After some years sojourning in the States, O’Riordan returned to Manchester to teach poetry at the Manchester Metropolitan University’s excellent Writing School. His debut collection, In the Flesh, won the Somerset Maugham Award. He is currently finishing his first novel, “66% there” he insists, and a collection of short stories in the typewriter. Today he is reading a short story commissioned by MLF and the Midland Hotel, where he was recently appointed writer in residence.
As you would expect of such a commission, the story, entitled Talk About the Life in Massachusetts, is set in the hotel as an academic awaits the arrival of a long lost beau. As she waits, she replays the circumstances of an assignation in America, a meeting in Morocco and the ennui driven predicament of her current place. In the hexagon bar of the Midland she sips a gin and tonic, taking in the details of the quests and fixtures, and waits. It is a taught, tantalising tale told by a seducer. O’Riordan’s voice is pitch perfect as we are drawn into a life disappointed by time but expectant of a possible future. It is awash with colour and mood with the quick tone of a watercolourist.

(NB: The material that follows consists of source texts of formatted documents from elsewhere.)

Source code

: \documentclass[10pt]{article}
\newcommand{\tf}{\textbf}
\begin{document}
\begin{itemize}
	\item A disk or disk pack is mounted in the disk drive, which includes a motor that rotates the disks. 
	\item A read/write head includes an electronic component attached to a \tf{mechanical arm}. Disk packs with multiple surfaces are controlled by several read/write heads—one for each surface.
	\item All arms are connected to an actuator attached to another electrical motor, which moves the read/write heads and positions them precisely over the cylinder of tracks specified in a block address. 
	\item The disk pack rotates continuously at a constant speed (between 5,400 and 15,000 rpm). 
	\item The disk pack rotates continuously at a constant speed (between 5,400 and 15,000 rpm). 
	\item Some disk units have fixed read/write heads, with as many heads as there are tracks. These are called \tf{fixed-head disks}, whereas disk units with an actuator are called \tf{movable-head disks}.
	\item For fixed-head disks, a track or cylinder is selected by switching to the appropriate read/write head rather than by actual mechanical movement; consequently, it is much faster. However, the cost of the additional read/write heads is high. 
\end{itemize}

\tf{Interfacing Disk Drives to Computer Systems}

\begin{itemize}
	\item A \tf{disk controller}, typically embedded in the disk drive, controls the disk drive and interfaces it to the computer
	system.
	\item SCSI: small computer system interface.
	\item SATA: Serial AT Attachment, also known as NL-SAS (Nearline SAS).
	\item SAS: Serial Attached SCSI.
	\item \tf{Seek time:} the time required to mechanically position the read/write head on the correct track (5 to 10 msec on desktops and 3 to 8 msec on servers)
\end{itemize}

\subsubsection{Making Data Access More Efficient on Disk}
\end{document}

As the story ended with our protagonist still waiting, the room sighed and melted into applause. A space was made for hesitant questioning and witty replies as a late sun poured in through the large windows, the tea and scones arriving on cue. Adam O’Riordan is clearly one to watch, Hollywood-handsome and talented. As I left the splendour of the Midland for the bracing air of a late Autumn afternoon, he was charming the room that basked in the pleasure of a commission well executed.